Analyst Insights on Economic Outlook
Analyst Tan mentions, 'While our U.S. economist expects a dip in economic data leading to substantial rate cuts, the scenario could change if inflationary pressures arise from a possible second Trump administration.' He also highlighted that wealth management activities at DBS remain strong, with assets under management reaching record highs. Investors are increasingly gravitating towards higher-yielding products, moving away from traditional treasury offerings.
Earnings Forecasts for DBS
In light of DBS's recent third-quarter earnings results, Tan has increased his earnings per share (EPS) forecasts for FY2024, FY2025, and FY2026 by 6%, 5%, and 6%, respectively. This revision is driven by robust non-interest income and a reduction in provisions. Notably, while his net interest income (NII) forecast remains unchanged, he has revised his fee income estimates upward by 4% to 6%. The quality of assets has improved, allowing for a decrease in provisions from 25 basis points to 17 basis points, along with $2 billion in excess general provisions.
Buyback Plans and Dividend Expectations
With the implementation of DBS's buyback plans, Tan anticipates higher dividends per share (DPS), estimating 60 cents, alongside a special DPS of 50 cents in 4QFY2024. However, he cautions that this buyback initiative may be a one-time event, urging caution due to restrictions on maintaining any single shareholder's stake below 30%. Tan explains, 'If all buyback shares are executed, this would adjust the pro-forma common equity tier 1 (CET-1) ratio from 15.2% to 14.4%, indicating that further buybacks are unlikely unless faced with a significant downturn.'
Target Price Increase for DBS
Tan has also raised his target price for DBS from $35 to $40.10, reflecting a price-to-book (P/B) ratio of 1.7 times, close to the current valuation of 1.8 times P/B.
Maintaining 'Sell' Rating on UOB
In contrast, Tan has maintained a ‘sell’ rating for United Overseas Bank (UOB) after its third-quarter results. While he acknowledges UOB’s improved CET-1 ratio—an unexpected highlight—his stance remains unchanged with a target price set at $29.
UOB's Capital Position
UOB’s capital position has strengthened since the implementation of post-Basel 3 reforms, with the CET-1 ratio rising to 15.5% as of September 30. However, Tan suggests that this improvement is due to the harmonization of risk-weighted asset (RWA) densities across competitors.

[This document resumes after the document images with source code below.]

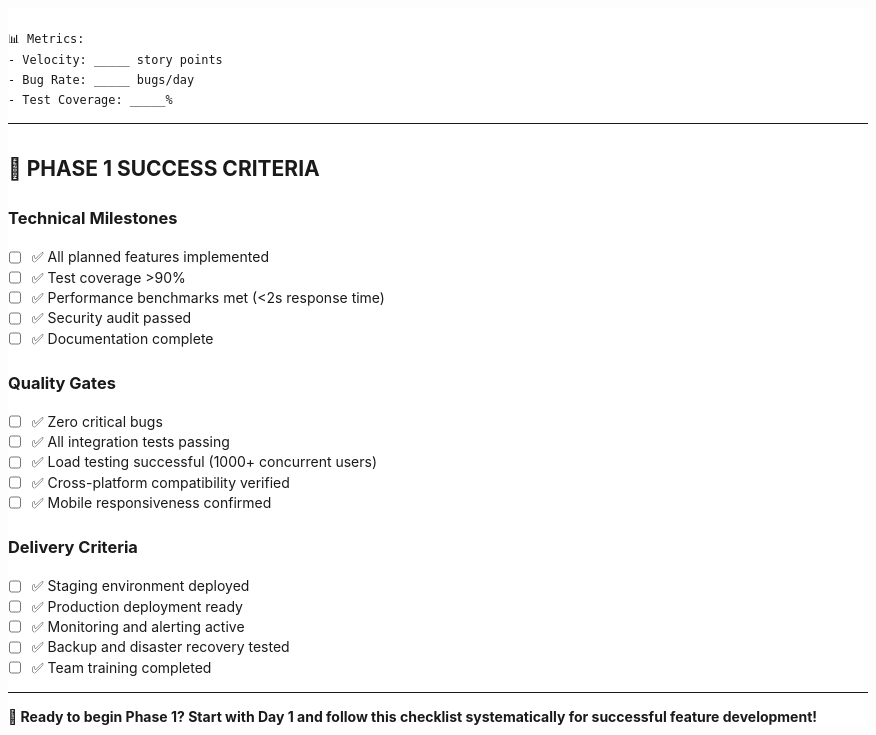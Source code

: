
 ```

📊 Metrics:
- Velocity: _____ story points
- Bug Rate: _____ bugs/day
- Test Coverage: _____%
```

---

## 🎯 **PHASE 1 SUCCESS CRITERIA**

### **Technical Milestones**

- [ ] ✅ All planned features implemented
- [ ] ✅ Test coverage >90%
- [ ] ✅ Performance benchmarks met (<2s response time)
- [ ] ✅ Security audit passed
- [ ] ✅ Documentation complete

### **Quality Gates**

- [ ] ✅ Zero critical bugs
- [ ] ✅ All integration tests passing
- [ ] ✅ Load testing successful (1000+ concurrent users)
- [ ] ✅ Cross-platform compatibility verified
- [ ] ✅ Mobile responsiveness confirmed

### **Delivery Criteria**

- [ ] ✅ Staging environment deployed
- [ ] ✅ Production deployment ready
- [ ] ✅ Monitoring and alerting active
- [ ] ✅ Backup and disaster recovery tested
- [ ] ✅ Team training completed

---

**🎯 Ready to begin Phase 1? Start with Day 1 and follow this checklist systematically for successful feature development!**
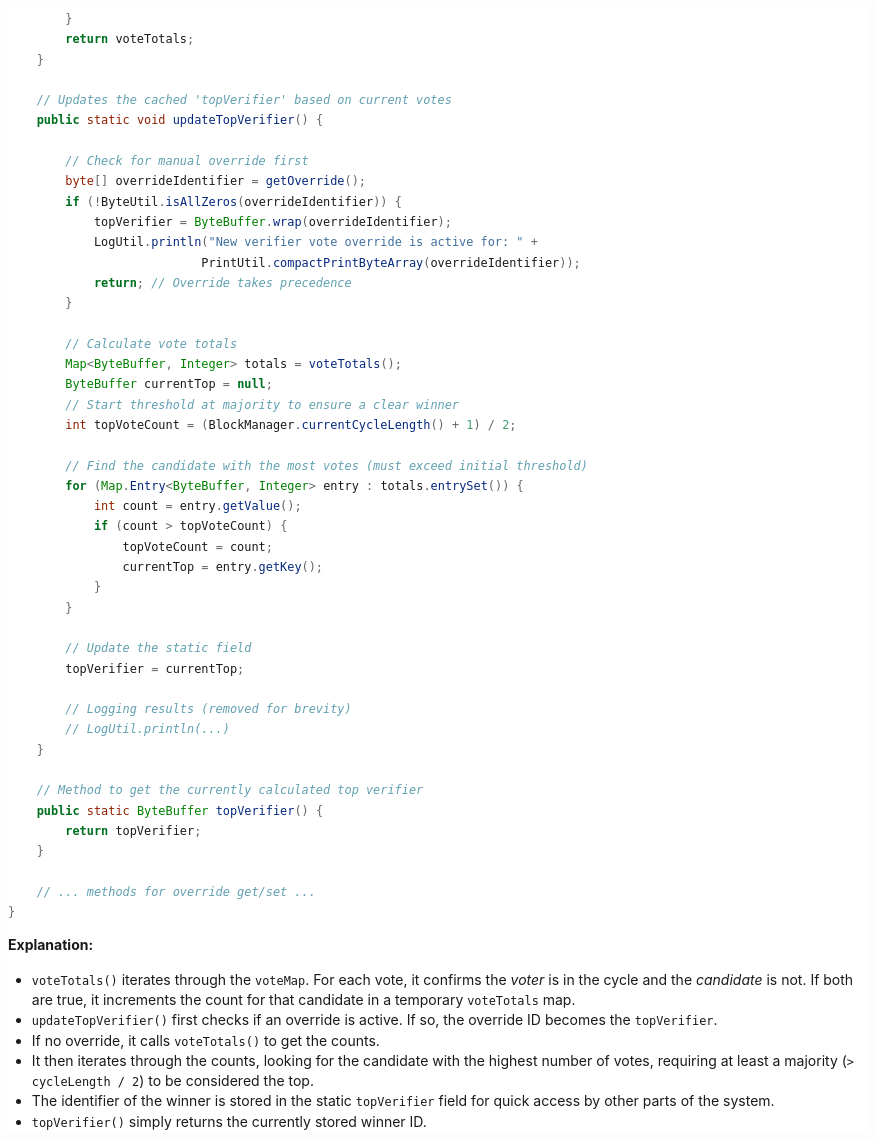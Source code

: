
 ```java
        }
        return voteTotals;
    }

    // Updates the cached 'topVerifier' based on current votes
    public static void updateTopVerifier() {

        // Check for manual override first
        byte[] overrideIdentifier = getOverride();
        if (!ByteUtil.isAllZeros(overrideIdentifier)) {
            topVerifier = ByteBuffer.wrap(overrideIdentifier);
            LogUtil.println("New verifier vote override is active for: " +
                           PrintUtil.compactPrintByteArray(overrideIdentifier));
            return; // Override takes precedence
        }

        // Calculate vote totals
        Map<ByteBuffer, Integer> totals = voteTotals();
        ByteBuffer currentTop = null;
        // Start threshold at majority to ensure a clear winner
        int topVoteCount = (BlockManager.currentCycleLength() + 1) / 2;

        // Find the candidate with the most votes (must exceed initial threshold)
        for (Map.Entry<ByteBuffer, Integer> entry : totals.entrySet()) {
            int count = entry.getValue();
            if (count > topVoteCount) {
                topVoteCount = count;
                currentTop = entry.getKey();
            }
        }

        // Update the static field
        topVerifier = currentTop;

        // Logging results (removed for brevity)
        // LogUtil.println(...)
    }

    // Method to get the currently calculated top verifier
    public static ByteBuffer topVerifier() {
        return topVerifier;
    }

    // ... methods for override get/set ...
}
```

**Explanation:**

*   `voteTotals()` iterates through the `voteMap`. For each vote, it confirms the *voter* is in the cycle and the *candidate* is not. If both are true, it increments the count for that candidate in a temporary `voteTotals` map.
*   `updateTopVerifier()` first checks if an override is active. If so, the override ID becomes the `topVerifier`.
*   If no override, it calls `voteTotals()` to get the counts.
*   It then iterates through the counts, looking for the candidate with the highest number of votes, requiring at least a majority (`> cycleLength / 2`) to be considered the top.
*   The identifier of the winner is stored in the static `topVerifier` field for quick access by other parts of the system.
*   `topVerifier()` simply returns the currently stored winner ID.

Future of UOB Capital Management
Despite UOB's conservative management approach to capital allocation, which has resulted in no major capital initiatives so far, Tan has speculated on potential avenues for capital management moving forward. He considers scenarios such as quarterly distributions, special dividends, or even noteworthy share buyback programs.
CEO and CFO Insights on Capital Strategy
UOB's CEO, Wee Ee Cheong, affirmed the bank's strong capital position in remarks from November 8, indicating that the bank is contemplating various capital management strategies. CFO Lee Wai Fai echoed this sentiment, stating that UOB would evaluate all options, including share buybacks and strategic investments, to leverage growth opportunities in the ASEAN region.
Speculations on UOB's Future Moves
Tan's report hinted that significant developments regarding UOB's capital management could materialize with the upcoming 4QFY2024 results, which may feature immediate actions alongside long-term strategies.
Market Reactions
Market responses have been telling, with UOB's shares soaring to an all-time high of $36.508 before closing at $35.69—reflecting a rapid 7.177% rise. Meanwhile, DBS shares also climbed, closing 1.68% higher at $42.40, underscoring the growing optimism surrounding these banking powerhouses.